The answer should consist of all the entries, repeated word for word.

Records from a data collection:
'''
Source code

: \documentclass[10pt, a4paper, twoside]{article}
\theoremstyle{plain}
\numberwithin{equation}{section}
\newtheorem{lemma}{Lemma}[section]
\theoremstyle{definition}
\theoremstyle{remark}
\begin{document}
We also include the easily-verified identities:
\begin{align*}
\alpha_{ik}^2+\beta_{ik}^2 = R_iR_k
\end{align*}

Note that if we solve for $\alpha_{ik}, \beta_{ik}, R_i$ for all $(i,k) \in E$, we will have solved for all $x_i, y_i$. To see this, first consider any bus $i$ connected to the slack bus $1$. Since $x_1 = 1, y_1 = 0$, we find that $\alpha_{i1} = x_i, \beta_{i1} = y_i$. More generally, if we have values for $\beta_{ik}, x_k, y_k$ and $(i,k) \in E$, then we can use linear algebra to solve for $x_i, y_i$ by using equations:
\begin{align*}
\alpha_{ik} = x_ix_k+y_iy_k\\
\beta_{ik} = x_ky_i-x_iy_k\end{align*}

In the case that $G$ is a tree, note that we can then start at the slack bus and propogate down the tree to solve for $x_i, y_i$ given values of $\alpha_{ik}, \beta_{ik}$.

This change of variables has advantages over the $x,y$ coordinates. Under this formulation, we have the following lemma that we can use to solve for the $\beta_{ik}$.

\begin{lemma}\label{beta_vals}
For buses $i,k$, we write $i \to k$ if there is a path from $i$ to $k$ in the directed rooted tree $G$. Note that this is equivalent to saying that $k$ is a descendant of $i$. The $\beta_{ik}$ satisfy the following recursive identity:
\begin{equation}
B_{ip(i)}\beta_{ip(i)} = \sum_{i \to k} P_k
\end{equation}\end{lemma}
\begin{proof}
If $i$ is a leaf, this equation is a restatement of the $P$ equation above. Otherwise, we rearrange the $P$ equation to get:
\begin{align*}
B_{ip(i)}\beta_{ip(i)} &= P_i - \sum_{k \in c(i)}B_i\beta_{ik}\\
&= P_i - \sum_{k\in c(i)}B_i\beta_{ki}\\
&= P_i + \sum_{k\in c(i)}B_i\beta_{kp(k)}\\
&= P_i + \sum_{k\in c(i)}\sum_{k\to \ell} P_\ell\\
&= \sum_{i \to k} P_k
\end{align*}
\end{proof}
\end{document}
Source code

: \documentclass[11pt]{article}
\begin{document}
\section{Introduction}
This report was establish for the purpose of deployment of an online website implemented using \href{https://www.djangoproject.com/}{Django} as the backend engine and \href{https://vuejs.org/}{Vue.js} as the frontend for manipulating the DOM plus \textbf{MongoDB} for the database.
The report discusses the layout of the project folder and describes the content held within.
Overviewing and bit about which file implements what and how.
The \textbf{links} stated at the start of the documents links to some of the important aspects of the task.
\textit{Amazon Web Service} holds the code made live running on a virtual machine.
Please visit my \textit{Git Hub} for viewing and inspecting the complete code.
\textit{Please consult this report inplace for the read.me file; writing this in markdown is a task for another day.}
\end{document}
'''
- [Answer section]
Source code

: \documentclass[10pt, a4paper, twoside]{article}
\theoremstyle{plain}
\numberwithin{equation}{section}
\newtheorem{lemma}{Lemma}[section]
\theoremstyle{definition}
\theoremstyle{remark}
\begin{document}
We also include the easily-verified identities:
\begin{align*}
\alpha_{ik}^2+\beta_{ik}^2 = R_iR_k
\end{align*}

Note that if we solve for $\alpha_{ik}, \beta_{ik}, R_i$ for all $(i,k) \in E$, we will have solved for all $x_i, y_i$. To see this, first consider any bus $i$ connected to the slack bus $1$. Since $x_1 = 1, y_1 = 0$, we find that $\alpha_{i1} = x_i, \beta_{i1} = y_i$. More generally, if we have values for $\beta_{ik}, x_k, y_k$ and $(i,k) \in E$, then we can use linear algebra to solve for $x_i, y_i$ by using equations:
\begin{align*}
\alpha_{ik} = x_ix_k+y_iy_k\\
\beta_{ik} = x_ky_i-x_iy_k\end{align*}

In the case that $G$ is a tree, note that we can then start at the slack bus and propogate down the tree to solve for $x_i, y_i$ given values of $\alpha_{ik}, \beta_{ik}$.

This change of variables has advantages over the $x,y$ coordinates. Under this formulation, we have the following lemma that we can use to solve for the $\beta_{ik}$.

\begin{lemma}\label{beta_vals}
For buses $i,k$, we write $i \to k$ if there is a path from $i$ to $k$ in the directed rooted tree $G$. Note that this is equivalent to saying that $k$ is a descendant of $i$. The $\beta_{ik}$ satisfy the following recursive identity:
\begin{equation}
B_{ip(i)}\beta_{ip(i)} = \sum_{i \to k} P_k
\end{equation}\end{lemma}
\begin{proof}
If $i$ is a leaf, this equation is a restatement of the $P$ equation above. Otherwise, we rearrange the $P$ equation to get:
\begin{align*}
B_{ip(i)}\beta_{ip(i)} &= P_i - \sum_{k \in c(i)}B_i\beta_{ik}\\
&= P_i - \sum_{k\in c(i)}B_i\beta_{ki}\\
&= P_i + \sum_{k\in c(i)}B_i\beta_{kp(k)}\\
&= P_i + \sum_{k\in c(i)}\sum_{k\to \ell} P_\ell\\
&= \sum_{i \to k} P_k
\end{align*}
\end{proof}
\end{document}
Source code

: \documentclass[11pt]{article}
\begin{document}
\section{Introduction}
This report was establish for the purpose of deployment of an online website implemented using \href{https://www.djangoproject.com/}{Django} as the backend engine and \href{https://vuejs.org/}{Vue.js} as the frontend for manipulating the DOM plus \textbf{MongoDB} for the database.
The report discusses the layout of the project folder and describes the content held within.
Overviewing and bit about which file implements what and how.
The \textbf{links} stated at the start of the documents links to some of the important aspects of the task.
\textit{Amazon Web Service} holds the code made live running on a virtual machine.
Please visit my \textit{Git Hub} for viewing and inspecting the complete code.
\textit{Please consult this report inplace for the read.me file; writing this in markdown is a task for another day.}
\end{document}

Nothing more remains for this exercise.